Together, these elements enable efficient batched inference while preserving the association between each inference result and its originating input.

# Hierarchy

[GObject](https://docs.gtk.org/gobject/)<br />
   <Icon icon="arrow-turn-down-right" iconType="solid" />[GstObject](https://gstreamer.freedesktop.org/documentation/gstreamer/gstobject.html?gi-language=c)<br />
      <Icon icon="arrow-turn-down-right" iconType="solid" />[GstElement](https://gstreamer.freedesktop.org/documentation/gstreamer/gstelement.html?gi-language=c)<br />
         <Icon icon="arrow-turn-down-right" iconType="solid" />qtimldemux

# Pad Templates

### sink

| Capabilities             |                                                            |
| ------------------------ | ---------------------------------------------------------- |
| `neural-network/tensors` | `format: { INT8, UINT8, INT32, UINT32, FLOAT16, FLOAT32 }` |
| Availability: *Always*   |                                                            |
| Direction: *sink*        |                                                            |

### src

| Capabilities               |                                                            |
| -------------------------- | ---------------------------------------------------------- |
| `neural-network/tensors`   | `format: { INT8, UINT8, INT32, UINT32, FLOAT16, FLOAT32 }` |
| Availability: *On request* |                                                            |
| Direction: *source*        |                                                            |

## Why Batch Inference Requires Output Demultiplexing

Many machine learning models are designed to process multiple inputs in a single inference execution. This execution model is commonly referred to as **batch inference**. In batch-based models, the input tensor includes an explicit **batch dimension**, allowing the model to process a fixed number of independent inputs together rather than one input at a time.

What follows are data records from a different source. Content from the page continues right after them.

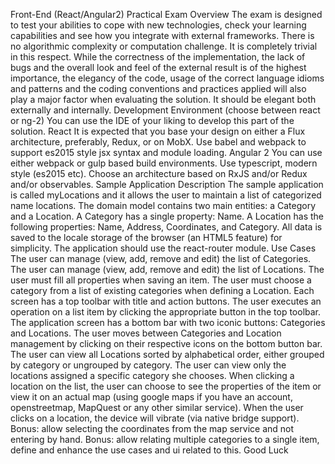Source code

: Front-End (React/Angular2) Practical Exam
Overview
The exam is designed to test your abilities to cope with new technologies, check your learning capabilities and see how you integrate with external frameworks.  There is no algorithmic complexity or computation challenge. It is completely trivial in this respect.
While the correctness of the implementation, the lack of bugs and the overall look and feel of the external result is of the highest importance, the elegancy of the code, usage of the correct language idioms and patterns and the coding conventions and practices applied will also play a major factor when evaluating the solution. It should be elegant both externally and internally.
Development Environment (choose between react or ng-2)
You can use the IDE of your liking to develop this part of the solution.
React
It is expected that you base your design on either a Flux architecture, preferably, Redux, or on MobX.
Use babel and webpack to support es2015 style jsx syntax and module loading.
Angular 2
You can use either webpack or gulp based build environments.
Use typescript, modern style (es2015 etc).
Choose an architecture based on RxJS and/or Redux and/or observables.
Sample Application Description
The sample application is called myLocations and it allows the user to maintain a list of categorized name locations.
The domain model contains two main entities: a Category and a Location.
A Category has a single property: Name.
A Location has the following properties: Name, Address, Coordinates, and Category.
All data is saved to the locale storage of the browser (an HTML5 feature) for simplicity.
The application should use the react-router module.
Use Cases
The user can manage (view, add, remove and edit) the list of Categories.
The user can manage (view, add, remove and edit) the list of Locations.
The user must fill all properties when saving an item.
The user must choose a category from a list of existing categories when defining a Location.
Each screen has a top toolbar with title and action buttons. The user executes an operation on a list item by clicking the appropriate button in the top toolbar.
The application screen has a bottom bar with two iconic buttons: Categories and Locations. The user moves between Categories and Location management by clicking on their respective icons on the bottom button bar.
The user can view all Locations sorted by alphabetical order, either grouped by category or ungrouped by category.
The user can view only the locations assigned a specific category she chooses.
When clicking a location on the list, the user can choose to see the properties of the item or view it on an actual map (using google maps if you have an account, openstreetmap, MapQuest or any other similar service).
When the user clicks on a location, the device will vibrate (via native bridge support).
Bonus:  allow selecting the coordinates from the map service and not entering by hand.
Bonus: allow relating multiple categories to a single item, define and enhance the use cases and ui related to this.
Good Luck
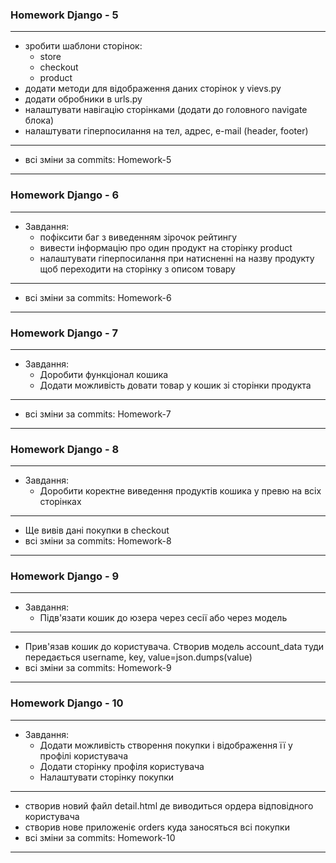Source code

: ### Homework Django - 5

---

- зробити шаблони сторінок:
  - store
  - checkout
  - product
- додати методи для відображення даних сторінок у vievs.py
- додати обробники в urls.py
- налаштувати навігацію сторінками (додати до головного navigate блока)
- налаштувати гіперпосилання на тел, адрес, е-mail (header, footer)

---

- всі зміни за commits: Homework-5

---

### Homework Django - 6

---

- Завдання:
  - пофіксити баг з виведенням зірочок рейтингу
  - вивести інформацію про один продукт на сторінку product
  - налаштувати гіперпосилання при натисненні на назву продукту щоб переходити на сторінку з описом товару

---

- всі зміни за commits: Homework-6

---

### Homework Django - 7

---

- Завдання:
  - Доробити функціонал кошика
  - Додати можливість довати товар у кошик зі сторінки продукта

---

- всі зміни за commits: Homework-7

---

### Homework Django - 8

---

- Завдання:
  - Доробити коректне виведення продуктів кошика у превю на всіх сторінках

---

- Ще вивів дані покупки в checkout
- всі зміни за commits: Homework-8

---

### Homework Django - 9

---

- Завдання:
  - Підв'язати кошик до юзера через сесії або через модель

---

- Прив'язав кошик до користувача. Створив модель account_data туди передається username, key, value=json.dumps(value)
- всі зміни за commits: Homework-9

---

### Homework Django - 10

---

- Завдання:
  - Додати можливість створення покупки і відображення її у профілі користувача
  - Додати сторінку профіля користувача
  - Налаштувати сторінку покупки

---

- створив новий файл detail.html де виводиться ордера відповідного користувача
- створив нове приложеніє orders куда заносяться всі покупки
- всі зміни за commits: Homework-10

---
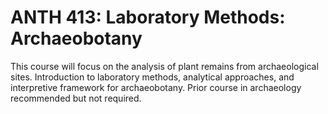# ANTH 413: Laboratory Methods: Archaeobotany

This course will focus on the analysis of plant remains from archaeological sites. Introduction to laboratory methods, analytical approaches, and interpretive framework for archaeobotany. Prior course in archaeology recommended but not required.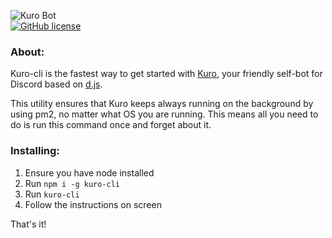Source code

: ![Kuro Bot](http://i.imgur.com/ohS1PwH.png)   
[![GitHub license](https://img.shields.io/badge/license-MIT-blue.svg)](https://raw.githubusercontent.com/Pitu/kuro-cli/master/LICENSE)

### About:
Kuro-cli is the fastest way to get started with [Kuro](https://github.com/kanadeko/Kuro), your friendly self-bot for Discord based on [d.js](https://github.com/hydrabolt/discord.js/).

This utility ensures that Kuro keeps always running on the background by using pm2, no matter what OS you are running. This means all you need to do is run this command once and forget about it.

### Installing:
1. Ensure you have node installed
2. Run `npm i -g kuro-cli`
3. Run `kuro-cli`
4. Follow the instructions on screen

That's it!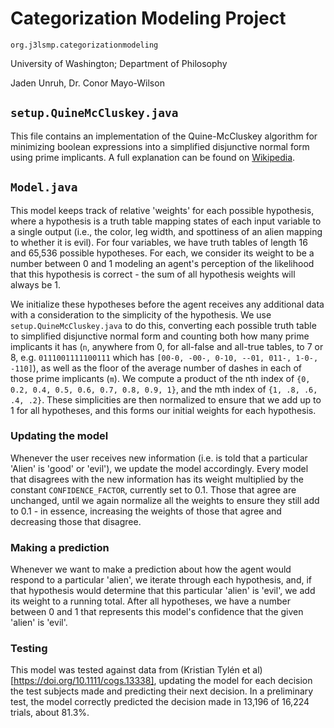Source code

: # Categorization Modeling Project

`org.j3lsmp.categorizationmodeling`

University of Washington; Department of Philosophy

Jaden Unruh, Dr. Conor Mayo-Wilson

## `setup.QuineMcCluskey.java`
This file contains an implementation of the Quine-McCluskey algorithm for minimizing boolean expressions into a simplified disjunctive normal form using prime implicants. A full explanation can be found on [Wikipedia](https://en.wikipedia.org/wiki/Quine%E2%80%93McCluskey_algorithm).

## `Model.java`
This model keeps track of relative 'weights' for each possible hypothesis, where a hypothesis is a truth table mapping states of each input variable to a single output (i.e., the color, leg width, and spottiness of an alien mapping to whether it is evil). For four variables, we have truth tables of length 16 and 65,536 possible hypotheses. For each, we consider its weight to be a number between 0 and 1 modeling an agent's perception of the likelihood that this hypothesis is correct - the sum of all hypothesis weights will always be 1.

We initialize these hypotheses before the agent receives any additional data with a consideration to the simplicity of the hypothesis. We use `setup.QuineMcCluskey.java` to do this, converting each possible truth table to simplified disjunctive normal form and counting both how many prime implicants it has (`n`, anywhere from 0, for all-false and all-true tables, to 7 or 8, e.g. `0111001111100111` which has `[00-0, -00-, 0-10, --01, 011-, 1-0-, -110]`), as well as the floor of the average number of dashes in each of those prime implicants (`m`). We compute a product of the nth index of `{0, 0.2, 0.4, 0.5, 0.6, 0.7, 0.8, 0.9, 1}`, and the mth index of `{1, .8, .6, .4, .2}`. These simplicities are then normalized to ensure that we add up to 1 for all hypotheses, and this forms our initial weights for each hypothesis.

### Updating the model
Whenever the user receives new information (i.e. is told that a particular 'Alien' is 'good' or 'evil'), we update the model accordingly. Every model that disagrees with the new information has its weight multiplied by the constant `CONFIDENCE_FACTOR`, currently set to 0.1. Those that agree are unchanged, until we again normalize all the weights to ensure they still add to 0.1 - in essence, increasing the weights of those that agree and decreasing those that disagree.

### Making a prediction
Whenever we want to make a prediction about how the agent would respond to a particular 'alien', we iterate through each hypothesis, and, if that hypothesis would determine that this particular 'alien' is 'evil', we add its weight to a running total. After all hypotheses, we have a number between 0 and 1 that represents this model's confidence that the given 'alien' is 'evil'.

### Testing
This model was tested against data from (Kristian Tylén et al)[https://doi.org/10.1111/cogs.13338], updating the model for each decision the test subjects made and predicting their next decision. In a preliminary test, the model correctly predicted the decision made in 13,196 of 16,224 trials, about 81.3%.
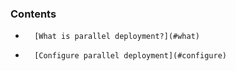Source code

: ### Contents

*		[What is parallel deployment?](#what)
*		[Configure parallel deployment](#configure)


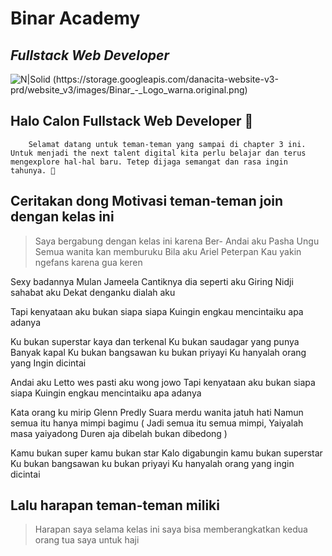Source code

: # Binar Academy
## _Fullstack Web Developer_

![N|Solid (https://storage.googleapis.com/danacita-website-v3-prd/website_v3/images/Binar_-_Logo_warna.original.png)](https://www.binaracademy.com/)

## Halo Calon Fullstack Web Developer 👋

        Selamat datang untuk teman-teman yang sampai di chapter 3 ini. Untuk menjadi the next talent digital kita perlu belajar dan terus mengexplore hal-hal baru. Tetep dijaga semangat dan rasa ingin tahunya. 🤙

## Ceritakan dong Motivasi teman-teman join dengan kelas ini
> Saya bergabung dengan kelas ini karena  Ber-
Andai aku Pasha Ungu
Semua wanita kan memburuku
Bila aku Ariel Peterpan
Kau yakin ngefans karena gua keren

Sexy badannya Mulan Jameela 
Cantiknya dia seperti aku 
Giring Nidji sahabat aku 
Dekat denganku dialah aku

Tapi kenyataan aku bukan siapa siapa 
Kuingin engkau mencintaiku apa adanya

Ku bukan superstar kaya dan terkenal 
Ku bukan saudagar yang punya 
Banyak kapal 
Ku bukan bangsawan ku bukan priyayi 
Ku hanyalah orang yang Ingin dicintai

Andai aku Letto wes pasti aku wong jowo 
Tapi kenyataan aku bukan siapa siapa 
Kuingin engkau mencintaiku apa adanya 

Kata orang ku mirip Glenn Predly 
Suara merdu wanita jatuh hati 
Namun semua itu hanya mimpi bagimu 
( Jadi semua itu semua mimpi,
Yaiyalah masa yaiyadong
Duren aja dibelah bukan dibedong )

Kamu bukan super kamu bukan star 
Kalo digabungin kamu bukan superstar 
Ku bukan bangsawan ku bukan priyayi 
Ku hanyalah orang yang ingin dicintai



## Lalu harapan teman-teman miliki
> Harapan saya selama kelas ini saya bisa memberangkatkan kedua orang tua saya untuk haji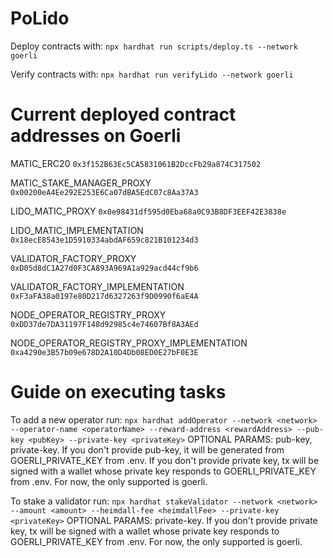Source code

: # PoLido

Deploy contracts with:
`npx hardhat run scripts/deploy.ts --network goerli`

Verify contracts with:
`npx hardhat run verifyLido --network goerli`

# Current deployed contract addresses on Goerli

MATIC_ERC20
`0x3f152B63Ec5CA5831061B2DccFb29a874C317502`

MATIC_STAKE_MANAGER_PROXY
`0x00200eA4Ee292E253E6Ca07dBA5EdC07c8Aa37A3`

LIDO_MATIC_PROXY
`0x0e98431df595d0Eba68a0C93B8DF3EEF42E3838e`

LIDO_MATIC_IMPLEMENTATION
`0x18ecE8543e1D5910334abdAF659c821B101234d3`

VALIDATOR_FACTORY_PROXY
`0xD05d8dC1A27d0F3CA893A969A1a929acd44cf9b6`

VALIDATOR_FACTORY_IMPLEMENTATION
`0xF3aFA38a0197e80D217d6327263f9D0990f6aE4A`

NODE_OPERATOR_REGISTRY_PROXY
`0xDD37de7DA31197F148d92985c4e74607Bf8A3AEd`

NODE_OPERATOR_REGISTRY_PROXY_IMPLEMENTATION
`0xa4290e3B57b09e678D2A10D4Db08ED0E27bF0E3E`

# Guide on executing tasks
To add a new operator run:
`npx hardhat addOperator --network <network> --operator-name <operatorName> --reward-address <rewardAddress> --pub-key <pubKey> --private-key <privateKey>`
OPTIONAL PARAMS:  pub-key, private-key.
If you don't provide pub-key, it will be generated from GOERLI_PRIVATE_KEY from .env.
If you don't provide private key, tx will be signed with a wallet whose private key responds to GOERLI_PRIVATE_KEY from .env.
For now, the only supported <network> is goerli.

To stake a validator run:
`npx hardhat stakeValidator --network <network> --amount <amount> --heimdall-fee <heimdallFee> --private-key <privateKey>`
OPTIONAL PARAMS: private-key.
If you don't provide private key, tx will be signed with a wallet whose private key responds to GOERLI_PRIVATE_KEY from .env.
For now, the only supported <network> is goerli.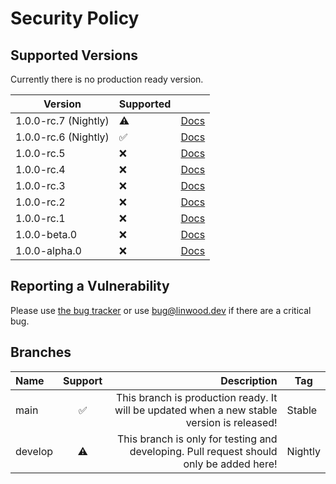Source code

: # Security Policy

## Supported Versions

Currently there is no production ready version.

| Version              | Supported            |                                                                     |
| -------------------- | -------------------- | ------------------------------------------------------------------- |
| 1.0.0-rc.7 (Nightly) | :warning:            | [Docs](https://docs.butterfly.linwood.dev/docs/1.0.0-rc.7/intro)    |
| 1.0.0-rc.6 (Nightly) | :white_check_mark: | [Docs](https://docs.butterfly.linwood.dev/docs/1.0.0-rc.6/intro)    |
| 1.0.0-rc.5           | :x:                  | [Docs](https://docs.butterfly.linwood.dev/docs/1.0.0-rc.5/intro)    |
| 1.0.0-rc.4           | :x:                  | [Docs](https://docs.butterfly.linwood.dev/docs/1.0.0-rc.4/intro)    |
| 1.0.0-rc.3           | :x:                  | [Docs](https://docs.butterfly.linwood.dev/docs/1.0.0-rc.3/intro)    |
| 1.0.0-rc.2           | :x:                  | [Docs](https://docs.butterfly.linwood.dev/docs/1.0.0-rc.2/intro)    |
| 1.0.0-rc.1           | :x:                  | [Docs](https://docs.butterfly.linwood.dev/docs/1.0.0-rc.1/intro)    |
| 1.0.0-beta.0         | :x:                  | [Docs](https://docs.butterfly.linwood.dev/docs/1.0.0-beta.0/intro)  |
| 1.0.0-alpha.0        | :x:                  | [Docs](https://docs.butterfly.linwood.dev/docs/1.0.0-alpha.0/intro) |

## Reporting a Vulnerability

Please use [the bug tracker](https://github.com/LinwoodCloud/butterfly/issues) or use <bug@linwood.dev> if there are a critical bug.

## Branches

| Name    | Support |                                                                                Description | Tag     |
|:------- |:-------:| ------------------------------------------------------------------------------------------:| ------- |
| main    |    ✅    | This branch is production ready. It will be updated when a new stable version is released! | Stable  |
| develop |   ⚠️    |    This branch is only for testing and developing. Pull request should only be added here! | Nightly |

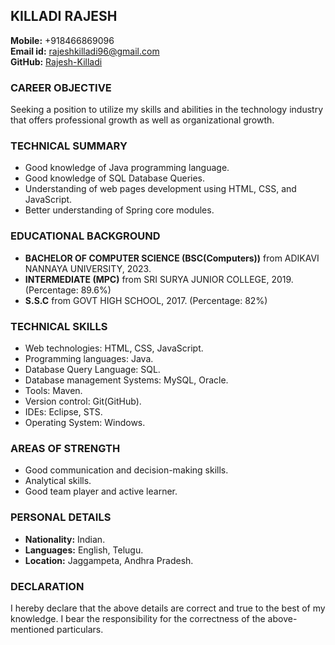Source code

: ## KILLADI RAJESH

**Mobile:** +918466869096  
**Email id:** rajeshkilladi96@gmail.com  
**GitHub:** [Rajesh-Killadi](https://github.com/Rajesh-Killadi)

### CAREER OBJECTIVE
Seeking a position to utilize my skills and abilities in the technology industry that offers professional growth as well as organizational growth.

### TECHNICAL SUMMARY
- Good knowledge of Java programming language.
- Good knowledge of SQL Database Queries.
- Understanding of web pages development using HTML, CSS, and JavaScript.
- Better understanding of Spring core modules.

### EDUCATIONAL BACKGROUND
- **BACHELOR OF COMPUTER SCIENCE (BSC(Computers))** from ADIKAVI NANNAYA UNIVERSITY, 2023.
- **INTERMEDIATE (MPC)** from SRI SURYA JUNIOR COLLEGE, 2019. (Percentage: 89.6%)
- **S.S.C** from GOVT HIGH SCHOOL, 2017. (Percentage: 82%)

### TECHNICAL SKILLS
- Web technologies: HTML, CSS, JavaScript.
- Programming languages: Java.
- Database Query Language: SQL.
- Database management Systems: MySQL, Oracle.
- Tools: Maven.
- Version control: Git(GitHub).
- IDEs: Eclipse, STS.
- Operating System: Windows.

### AREAS OF STRENGTH
- Good communication and decision-making skills.
- Analytical skills.
- Good team player and active learner.

### PERSONAL DETAILS
- **Nationality:** Indian.
- **Languages:** English, Telugu.
- **Location:** Jaggampeta, Andhra Pradesh.

### DECLARATION
I hereby declare that the above details are correct and true to the best of my knowledge. I bear the responsibility for the correctness of the above-mentioned particulars.

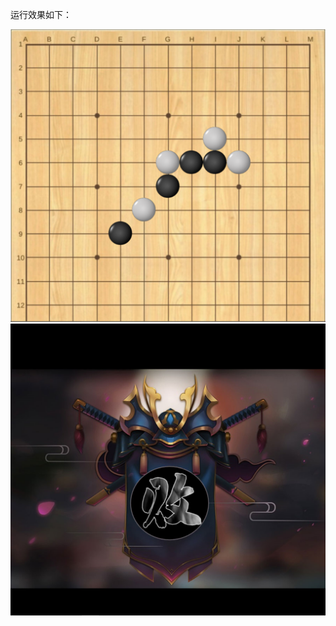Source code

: 运行效果如下：

![image-20230315212831827](img/image-20230315212831827.png)![image-20230315212917019](img/image-20230315212917019.png)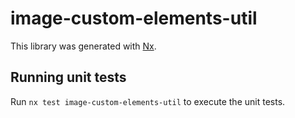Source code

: # image-custom-elements-util

This library was generated with [Nx](https://nx.dev).

## Running unit tests

Run `nx test image-custom-elements-util` to execute the unit tests.

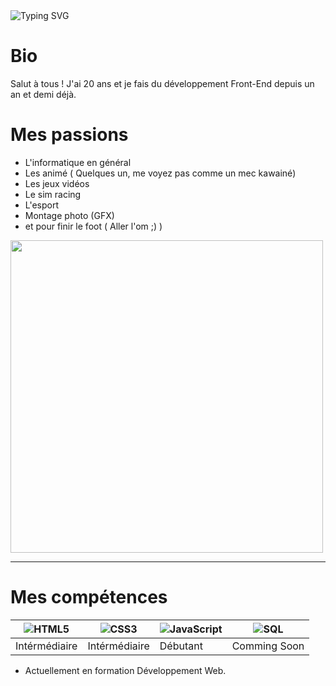 <img src="https://readme-typing-svg.demolab.com?font=Fira+Code&pause=1000&color=42F7E6&width=435&lines=Hello%2C+I'm+d0um3h" alt="Typing SVG" />


# Bio 

Salut à tous ! J'ai 20 ans et je fais du développement Front-End depuis un an et demi déjà.
# Mes passions

- L'informatique en général
- Les animé ( Quelques un, me voyez pas comme un mec kawainé)
- Les jeux vidéos
- Le sim racing
- L'esport
- Montage photo (GFX)
- et pour finir le foot ( Aller l'om ;) )



<img src="https://media1.tenor.com/m/yIZbhasDNm0AAAAC/blue-lock-isagi.gif" width="500">

----

# Mes  compétences 

![HTML5](https://img.shields.io/badge/HTML5-E34F26?style=for-the-badge&logo=html5&logoColor=white)| ![CSS3](https://img.shields.io/badge/CSS3-1572B6?style=for-the-badge&logo=css3&logoColor=white) | ![JavaScript](https://img.shields.io/badge/JavaScript-F7DF1E?style=for-the-badge&logo=javascript&logoColor=black) |  ![SQL](https://img.shields.io/badge/SQL-4479A1?style=for-the-badge&logo=MySQL&logoColor=white) 
------- | -------- | -------- | --------
Intérmédiaire|Intérmédiaire|Débutant|Comming Soon

- Actuellement en formation Développement Web.


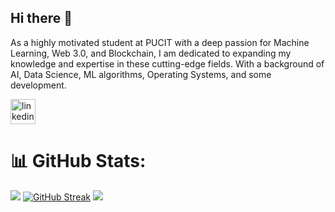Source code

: ## Hi there 👋

As a highly motivated student at PUCIT with a deep passion for Machine Learning, Web 3.0, and Blockchain, I am dedicated to expanding my knowledge and expertise in these cutting-edge fields. With a background of AI, Data Science, ML algorithms, Operating Systems, and some development.

[<img src='https://cdn.jsdelivr.net/npm/simple-icons@3.0.1/icons/linkedin.svg' alt='linkedin' height='40'>](https://www.linkedin.com/in/ahmad-a-176704241/)  
# 📊 GitHub Stats:
![](https://github-readme-streak-stats.herokuapp.com/?user=ahmad-a14&theme=default&hide_border=true)
[![GitHub Streak](https://github-readme-streak-stats.herokuapp.com?user=%20ahmad-14a&border_radius=2.9&background=45%2CE91EEB%2C25EB8C)](https://git.io/streak-stats)
![](https://github-readme-stats.vercel.app/api/top-langs/?username=ahmad-a14&theme=default&hide_border=true&include_all_commits=false&count_private=true&layout=compact)
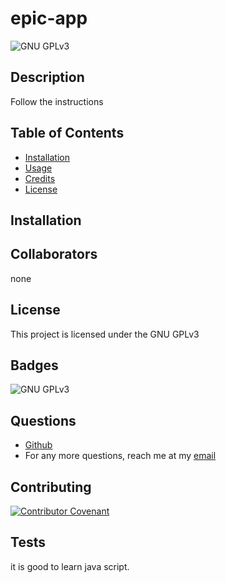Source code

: # epic-app
  ![GNU GPLv3](https://img.shields.io/badge/license-GPL-green)
  ## Description 

  Follow the instructions
  
  ## Table of Contents
  
  * [Installation](#installation)
  * [Usage](#usage)
  * [Credits](#credits)
  * [License](#license)
  
  
  ## Installation
  
  
  
  ## Collaborators
  
 none
  
  ## License
  
  This project is licensed under the GNU GPLv3
  
  ## Badges
  
  ![GNU GPLv3](https://img.shields.io/badge/license-GPL-green)

  ## Questions
  
  * [Github](https://github.com/Okingiboy)
  * For any more questions, reach me at my [email](email@email.com)
  
  ## Contributing
  
  [![Contributor Covenant](https://img.shields.io/badge/Contributor%20Covenant-2.1-4baaaa.svg)](code_of_conduct.md)
  
  ## Tests
  
 it is good to learn java script.
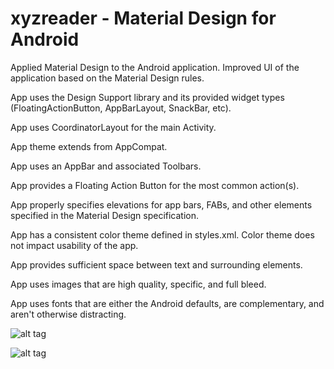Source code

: # xyzreader - Material Design for Android

Applied Material Design to the Android application.
Improved UI of the application based on the Material Design rules.

App uses the Design Support library and its provided widget types (FloatingActionButton, AppBarLayout, SnackBar, etc).

App uses CoordinatorLayout for the main Activity.

App theme extends from AppCompat.

App uses an AppBar and associated Toolbars.

App provides a Floating Action Button for the most common action(s).

App properly specifies elevations for app bars, FABs, and other elements specified in the Material Design specification.

App has a consistent color theme defined in styles.xml. Color theme does not impact usability of the app.

App provides sufficient space between text and surrounding elements.

App uses images that are high quality, specific, and full bleed.

App uses fonts that are either the Android defaults, are complementary, and aren't otherwise distracting.

![alt tag](https://github.com/girish12ramesh/xyzreader/blob/master/Screenshot_1513715858.png) 

![alt tag](https://github.com/girish12ramesh/xyzreader/blob/master/Screenshot_1513715867.png)
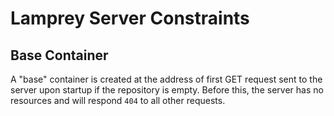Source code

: Lamprey Server Constraints
==========================

Base Container
--------------

A "base" container is created at the address of first GET request sent
to the server upon startup if the repository is empty. Before this,
the server has no resources and will respond `404` to all other
requests.
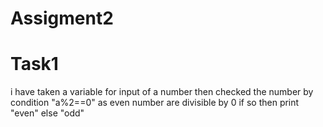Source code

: # Assigment2
# Task1 
i have taken a variable for input of a number then checked the number by condition "a%2==0" as even number are divisible by 0 if so then print "even" else "odd"

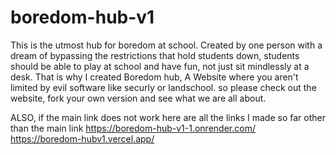 # boredom-hub-v1
This is the utmost hub for boredom at school.
Created by one person with a dream of bypassing the restrictions that hold students down, students should be able to play at school and have fun, not just sit mindlessly at a desk. That is why I created Boredom hub, A Website where you aren't limited by evil software like securly or landschool.
so please check out the website, fork your own version and see what we are all about.

ALSO, if the main link does not work here are all the links I made so far other than the main link
https://boredom-hub-v1-1.onrender.com/
https://boredom-hubv1.vercel.app/

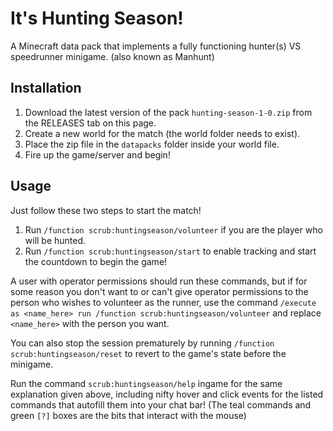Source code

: # It's Hunting Season!

A Minecraft data pack that implements a fully functioning hunter(s) VS speedrunner minigame. (also known as Manhunt)

## Installation

1. Download the latest version of the pack `hunting-season-1-0.zip` from the RELEASES tab on this page.
2. Create a new world for the match (the world folder needs to exist).
3. Place the zip file in the `datapacks` folder inside your world file.
4. Fire up the game/server and begin!

## Usage

Just follow these two steps to start the match!

1. Run `/function scrub:huntingseason/volunteer` if you are the player who will be hunted.
2. Run `/function scrub:huntingseason/start` to enable tracking and start the countdown to begin the game!

A user with operator permissions should run these commands, but if for some reason you don't want to or can't give operator permissions to the person who wishes to volunteer as the runner, use the command `/execute as <name_here> run /function scrub:huntingseason/volunteer` and replace `<name_here>` with the person you want. 

You can also stop the session prematurely by running `/function scrub:huntingseason/reset` to revert to the game's state before the minigame.

Run the command `scrub:huntingseason/help` ingame for the same explanation given above, including nifty hover and click events for the listed commands that autofill them into your chat bar!
(The teal commands and green `[?]` boxes are the bits that interact with the mouse)

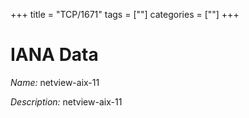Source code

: +++
title = "TCP/1671"
tags = [""]
categories = [""]
+++

# IANA Data

_Name:_ netview-aix-11

_Description:_ netview-aix-11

Batch inference is widely used because it:

* improves hardware utilization
* reduces per-input inference overhead
* increases accelerator efficiency through better scheduling
* matches the fixed input shape requirements of many deployed models

For these models, the batch size is typically defined by the model itself. It is not treated as a dynamic runtime parameter. As a result, the runtime must provide input data in a form that exactly matches the model’s expected batch shape.

### Constructing Batched Input

Before inference can be executed, multiple independent inputs must be collected and combined into a single batched input. In a streaming pipeline, this usually involves:

* receiving data from multiple logical input sources, such as separate streams or sensors
* selecting one input unit from each source, such as a video frame or audio buffer
* assembling those inputs into a single batched representation that matches the model input shape

The inputs grouped into a batch do not need to originate from a single source. They may come from different streams and may arrive at slightly different times. As a result, batch construction is a pipeline-level operation that groups multiple logical inputs into one inference unit.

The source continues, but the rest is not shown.